Following the cabinet shuffle Premier McGuinty appointed Kwinter to the position of chair Ontario investment and trade advisory council and the Parliamentary Assistant to the Minister of Economic Development and Trade (Investment Attraction and Trade).

Kwinter retained his seat in the 2011 provincial election against Progressive Conservative candidate Michael Mostyn by 3,188 votes.

====Cabinet====

McGuinty ministry, Province of Ontario (2003–2013)
Cabinet post (1)
| Predecessor | Office | Successor |
| Rob Sampson | Minister of Community Safety and Correctional Services 2003–2007 | Rick Bartolucci |

===Wynne government===
Kwinter's riding association nominated him to run as the Liberal candidate in the next provincial election which occurred on June 12, 2014. He defeated PC candidate Avi Yufest by 6,066 votes.

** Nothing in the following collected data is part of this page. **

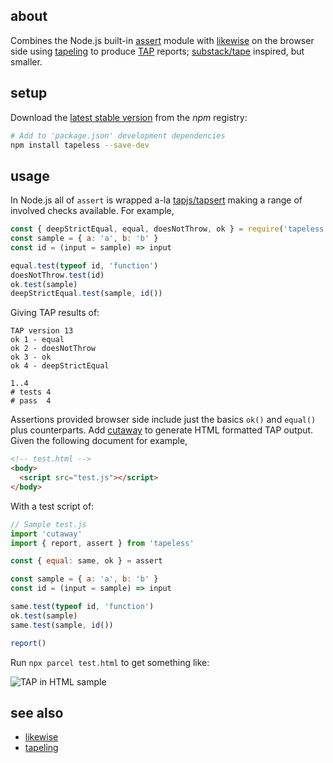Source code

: ## about

Combines the Node.js built-in [assert](https://nodejs.org/api/assert.html) module with [likewise](https://npm.im/likewise) on the browser side using [tapeling](https://npm.im/tapeling) to produce [TAP](https://testanything.org) reports; [substack/tape](https://github.com/substack/tape) inspired, but smaller.

## setup

Download the [latest stable version](https://npm.im/tapeless) from the _npm_ registry:

```sh
# Add to 'package.json' development dependencies
npm install tapeless --save-dev
```

## usage

In Node.js all of `assert` is wrapped a-la [tapjs/tapsert](https://github.com/tapjs/tapsert) making a range of involved checks available. For example,

```js
const { deepStrictEqual, equal, doesNotThrow, ok } = require('tapeless')
const sample = { a: 'a', b: 'b' }
const id = (input = sample) => input

equal.test(typeof id, 'function')
doesNotThrow.test(id)
ok.test(sample)
deepStrictEqual.test(sample, id())
```

Giving TAP results of:

```console
TAP version 13
ok 1 - equal
ok 2 - doesNotThrow
ok 3 - ok
ok 4 - deepStrictEqual

1..4
# tests 4
# pass  4
```

Assertions provided browser side include just the basics `ok()` and `equal()` plus counterparts. Add [cutaway](https://npm.im/cutaway) to generate HTML formatted TAP output. Given the following document for example,

```html
<!-- test.html -->
<body>
  <script src="test.js"></script>
</body>
```

With a test script of:

```js
// Sample test.js
import 'cutaway'
import { report, assert } from 'tapeless'

const { equal: same, ok } = assert

const sample = { a: 'a', b: 'b' }
const id = (input = sample) => input

same.test(typeof id, 'function')
ok.test(sample)
same.test(sample, id())

report()
```

Run `npx parcel test.html` to get something like:

![TAP in HTML sample](https://i.imgur.com/OGTDwYc.png)

## see also

- [likewise](https://github.com/thewhodidthis/likewise)
- [tapeling](https://github.com/thewhodidthis/tapeling)

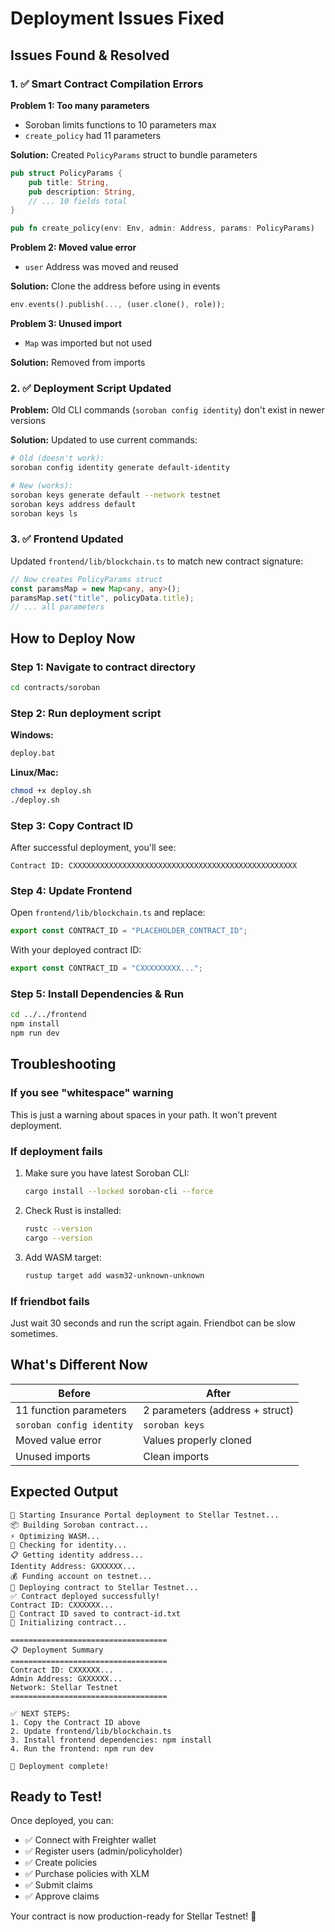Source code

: # Deployment Issues Fixed

## Issues Found & Resolved

### 1. ✅ Smart Contract Compilation Errors

**Problem 1: Too many parameters**
- Soroban limits functions to 10 parameters max
- `create_policy` had 11 parameters

**Solution:** Created `PolicyParams` struct to bundle parameters
```rust
pub struct PolicyParams {
    pub title: String,
    pub description: String,
    // ... 10 fields total
}

pub fn create_policy(env: Env, admin: Address, params: PolicyParams)
```

**Problem 2: Moved value error**
- `user` Address was moved and reused

**Solution:** Clone the address before using in events
```rust
env.events().publish(..., (user.clone(), role));
```

**Problem 3: Unused import**
- `Map` was imported but not used

**Solution:** Removed from imports

### 2. ✅ Deployment Script Updated

**Problem:** Old CLI commands (`soroban config identity`) don't exist in newer versions

**Solution:** Updated to use current commands:
```bash
# Old (doesn't work):
soroban config identity generate default-identity

# New (works):
soroban keys generate default --network testnet
soroban keys address default
soroban keys ls
```

### 3. ✅ Frontend Updated

Updated `frontend/lib/blockchain.ts` to match new contract signature:
```typescript
// Now creates PolicyParams struct
const paramsMap = new Map<any, any>();
paramsMap.set("title", policyData.title);
// ... all parameters
```

## How to Deploy Now

### Step 1: Navigate to contract directory
```bash
cd contracts/soroban
```

### Step 2: Run deployment script

**Windows:**
```bash
deploy.bat
```

**Linux/Mac:**
```bash
chmod +x deploy.sh
./deploy.sh
```

### Step 3: Copy Contract ID
After successful deployment, you'll see:
```
Contract ID: CXXXXXXXXXXXXXXXXXXXXXXXXXXXXXXXXXXXXXXXXXXXXXXXXXX
```

### Step 4: Update Frontend
Open `frontend/lib/blockchain.ts` and replace:
```typescript
export const CONTRACT_ID = "PLACEHOLDER_CONTRACT_ID";
```

With your deployed contract ID:
```typescript
export const CONTRACT_ID = "CXXXXXXXXX...";
```

### Step 5: Install Dependencies & Run
```bash
cd ../../frontend
npm install
npm run dev
```

## Troubleshooting

### If you see "whitespace" warning
This is just a warning about spaces in your path. It won't prevent deployment.

### If deployment fails
1. Make sure you have latest Soroban CLI:
   ```bash
   cargo install --locked soroban-cli --force
   ```

2. Check Rust is installed:
   ```bash
   rustc --version
   cargo --version
   ```

3. Add WASM target:
   ```bash
   rustup target add wasm32-unknown-unknown
   ```

### If friendbot fails
Just wait 30 seconds and run the script again. Friendbot can be slow sometimes.

## What's Different Now

| Before | After |
|--------|-------|
| 11 function parameters | 2 parameters (address + struct) |
| `soroban config identity` | `soroban keys` |
| Moved value error | Values properly cloned |
| Unused imports | Clean imports |

## Expected Output

```
🚀 Starting Insurance Portal deployment to Stellar Testnet...
📦 Building Soroban contract...
⚡ Optimizing WASM...
🔑 Checking for identity...
📋 Getting identity address...
Identity Address: GXXXXXX...
💰 Funding account on testnet...
🚀 Deploying contract to Stellar Testnet...
✅ Contract deployed successfully!
Contract ID: CXXXXXX...
📝 Contract ID saved to contract-id.txt
🔧 Initializing contract...

===================================
📋 Deployment Summary
===================================
Contract ID: CXXXXXX...
Admin Address: GXXXXXX...
Network: Stellar Testnet
===================================

✅ NEXT STEPS:
1. Copy the Contract ID above
2. Update frontend/lib/blockchain.ts
3. Install frontend dependencies: npm install
4. Run the frontend: npm run dev

🎉 Deployment complete!
```

## Ready to Test!

Once deployed, you can:
- ✅ Connect with Freighter wallet
- ✅ Register users (admin/policyholder)
- ✅ Create policies
- ✅ Purchase policies with XLM
- ✅ Submit claims
- ✅ Approve claims

Your contract is now production-ready for Stellar Testnet! 🚀

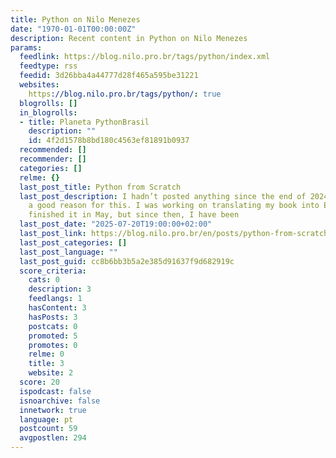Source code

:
 ```yaml
---
title: Python on Nilo Menezes
date: "1970-01-01T00:00:00Z"
description: Recent content in Python on Nilo Menezes
params:
  feedlink: https://blog.nilo.pro.br/tags/python/index.xml
  feedtype: rss
  feedid: 3d26bba4a44777d28f465a595be31221
  websites:
    https://blog.nilo.pro.br/tags/python/: true
  blogrolls: []
  in_blogrolls:
  - title: Planeta PythonBrasil
    description: ""
    id: 4f2d1578b8bd180c4563ef81891b0937
  recommended: []
  recommender: []
  categories: []
  relme: {}
  last_post_title: Python from Scratch
  last_post_description: I hadn’t posted anything since the end of 2024. But I have
    a good reason for this. I was working on translating my book into English. I finally
    finished it in May, but since then, I have been
  last_post_date: "2025-07-20T19:00:00+02:00"
  last_post_link: https://blog.nilo.pro.br/en/posts/python-from-scratch/
  last_post_categories: []
  last_post_language: ""
  last_post_guid: cc8b6bb3b5a2e385d91637f9d682919c
  score_criteria:
    cats: 0
    description: 3
    feedlangs: 1
    hasContent: 3
    hasPosts: 3
    postcats: 0
    promoted: 5
    promotes: 0
    relme: 0
    title: 3
    website: 2
  score: 20
  ispodcast: false
  isnoarchive: false
  innetwork: true
  language: pt
  postcount: 59
  avgpostlen: 294
---
```

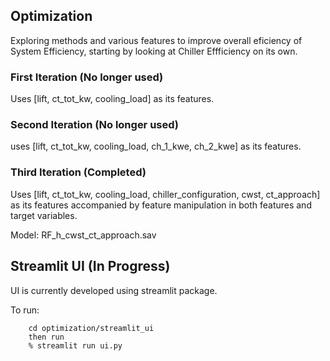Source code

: ## Optimization
Exploring methods and various features to improve overall eficiency of System Efficiency, starting by looking at Chiller Effficiency on its own.

### First Iteration (No longer used)
Uses [lift, ct_tot_kw, cooling_load] as its features.

### Second Iteration (No longer used)
uses [lift, ct_tot_kw, cooling_load, ch_1_kwe, ch_2_kwe] as its features.

### Third Iteration (Completed)
Uses [lift, ct_tot_kw, cooling_load, chiller_configuration, cwst, ct_approach] as its features
accompanied by feature manipulation in both features and target variables.

Model: RF_h_cwst_ct_approach.sav


## Streamlit UI (In Progress)
UI is currently developed using streamlit package.

To run:
```
    cd optimization/streamlit_ui
    then run
    % streamlit run ui.py
```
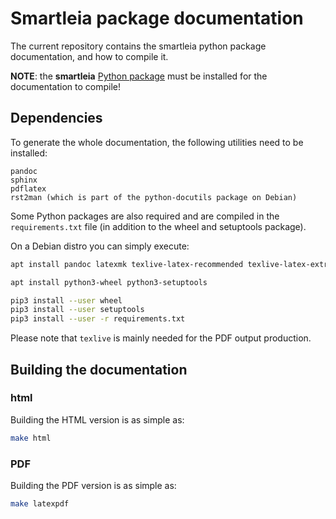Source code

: # Smartleia package documentation 

The current repository contains the smartleia python package documentation, and how
to compile it.

**NOTE**: the **smartleia** [Python package](https://github.com/h2lab/smartleia.git) must
be installed for the documentation to compile!

## Dependencies

To generate the whole documentation, the following utilities need to be installed:

```
pandoc
sphinx
pdflatex
rst2man (which is part of the python-docutils package on Debian)
```

Some Python packages are also required and are compiled in the `requirements.txt` file
(in addition to the wheel and setuptools package).

On a Debian distro you can simply execute:

```sh
apt install pandoc latexmk texlive-latex-recommended texlive-latex-extra texlive-fonts-recommended

apt install python3-wheel python3-setuptools

pip3 install --user wheel
pip3 install --user setuptools
pip3 install --user -r requirements.txt
```

Please note that `texlive` is mainly needed for the PDF output production.

## Building the documentation


### html 

Building the HTML version is as simple as:

```sh
make html
```

### PDF

Building the PDF version is as simple as:

```sh
make latexpdf
```


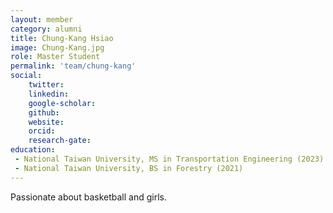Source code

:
 ```yaml
---
layout: member
category: alumni
title: Chung-Kang Hsiao
image: Chung-Kang.jpg
role: Master Student
permalink: 'team/chung-kang'
social:
    twitter: 
    linkedin: 
    google-scholar: 
    github: 
    website: 
    orcid: 
    research-gate: 
education:
 - National Taiwan University, MS in Transportation Engineering (2023)
 - National Taiwan University, BS in Forestry (2021)
---
```


Passionate about basketball and girls.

From June 2014 to June 2016, he served as Parliamentary Assistant to the Minister of Citizenship, Immigration and International Trade. As of June 2016, he served as Parliamentary Assistant to the Minister of International Trade.

In October 2016, it was reported that Kwinter was living in a nursing home, Kensington Place, while recovering from an illness. In March 2017, Kwinter reappeared in public after his months long recovery from shingles. Requiring the use of a wheelchair and aid from a caregiver, Kwinter intended to return to his role and run in the 2018 election, but later chose to retire from politics at the 2018 election, when the Wynne government was soundly defeated. Ramon Estaris lost that election, placing third to one-term MPP, Roman Baber.

==Death==
Monte Kwinter died on July 21, 2023, at the age of 92.